You’ve heard of a butternut squash and may have even used it to decorate your home for fall, but did you know it provides several health benefits? The cream-colored bell-shaped fruit is similar in taste to a sweet potato.
Butternut squash can easily be cooked with or without the skin intact. The squash a great source of vitamins A and C and fiber.
Vitamin A is actually comprised of two groups of substances including retinoids and carotenoids. You’ll find plenty of alpha-carotene, beta-carotene, lutein and zeaxanthin in butternut squash. Alpha- and beta-carotene are converted into retinol to maintain skin and eye health while lutein and zeaxanthin serve an antioxidants to prevent cataracts and macular degeneration.
Women should get at least 2,333 international units of vitamin A per day, while men should have a daily vitamin A intake of 3,000 international units. You’ll be surprised to know that 1 cup of cubed butternut squash provides all of that and plenty more with 14,882 international units of vitamin A.
The antioxidants in butternut squash help neutralize free radicals that damage healthy cells and cause inflammation. The best way to get these antioxidants is from the vitamin C that can stop free radicals. One cup of cubed butternut squash contains 32 percent of the recommended daily intake of vitamin C for men and 39 percent for women. There’s also 13 percent of the daily vitamin E you need and 17 percent of manganese.
The fiber in butternut squash helps regulate your digestive tract and prevent constipation while also helping to lower cholesterol. You’ll get 12 percent of the daily recommended intake from 1 cup of cubed butternut squash for women as 8 percent for men.
The electrolytes – calcium, magnesium and potassium – in butternut squash work to regulate heartbeat, stimulate muscle contractions and relax cardiovascular muscles.
What’s your favorite butternut squash recipe? Here’s ours!

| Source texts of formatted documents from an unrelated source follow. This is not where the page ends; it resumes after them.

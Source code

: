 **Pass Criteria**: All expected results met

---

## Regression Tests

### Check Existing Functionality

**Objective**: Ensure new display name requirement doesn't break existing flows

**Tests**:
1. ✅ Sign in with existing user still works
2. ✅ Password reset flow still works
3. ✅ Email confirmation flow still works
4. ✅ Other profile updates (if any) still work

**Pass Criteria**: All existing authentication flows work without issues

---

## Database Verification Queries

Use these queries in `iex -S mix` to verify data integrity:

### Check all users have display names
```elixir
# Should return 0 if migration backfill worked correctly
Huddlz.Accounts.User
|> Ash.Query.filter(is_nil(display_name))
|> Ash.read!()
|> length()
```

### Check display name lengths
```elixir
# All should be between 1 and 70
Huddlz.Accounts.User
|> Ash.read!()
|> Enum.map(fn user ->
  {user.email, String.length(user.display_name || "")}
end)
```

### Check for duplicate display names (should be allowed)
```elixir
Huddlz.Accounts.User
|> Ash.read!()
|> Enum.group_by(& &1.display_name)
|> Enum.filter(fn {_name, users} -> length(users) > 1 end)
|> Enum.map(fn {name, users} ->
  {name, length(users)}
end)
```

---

Butternut squash soup recipe
If you’re in search of ways to incorporate butternut squash into your diet, try this soup recipe from Ashley English that yields six to eight servings:
- 2 butternut squashes (5 pounds total)
- 5 tablespoons of olive oil, divided
- 1 teaspoon fresh marjoram
- 1 medium onion, chopped
- 1 teaspoon fresh thyme
- 1 large or 2 small carrots, chopped
- 1 cup heavy cream
- 1 stalk celery, chopped
- 1 cup apple cider
- 2 cloves garlic, peeled and smashed
- 2 teaspoons sea salt
- 3 quarts water
- Several grinds of black pepper
1. Preheat over to 400 degrees Fahrenheit. To prepare squash, cut tips off both ends and then cut in half lengthwise. Scoop out seeds.
2. Coat squashes and a medium baking pan with 2 tablespoons of olive oil. Roast squash for 1 hour.
3. To prepare stock, warm remaining 3 tablespoons of olive oil in a stockpot over medium heat. Add onion, carrots and celery. Cook for approximately six minutes until onions are limp and soup is fragrant. Add garlic and cook two more minutes.
4. Add water and salt. Stir. Bring soup to a boil, reduce heat to low and simmer for 40 minutes.
5. Strain stock and return liquid to the stockpot.
6. After squashes are finished roasting, remove them from the oven.
7. Allow them to cool off and scoop cooked flesh out of the peel. Puree the cooked squash in a food processor or mash it by hand.
8. Add cider, heavy cream, thyme, marjoram and squash puree to the stockpot containing the stock. Stir well and heat on low for 20 minutes. Stir occasionally, season with pepper and serve warm.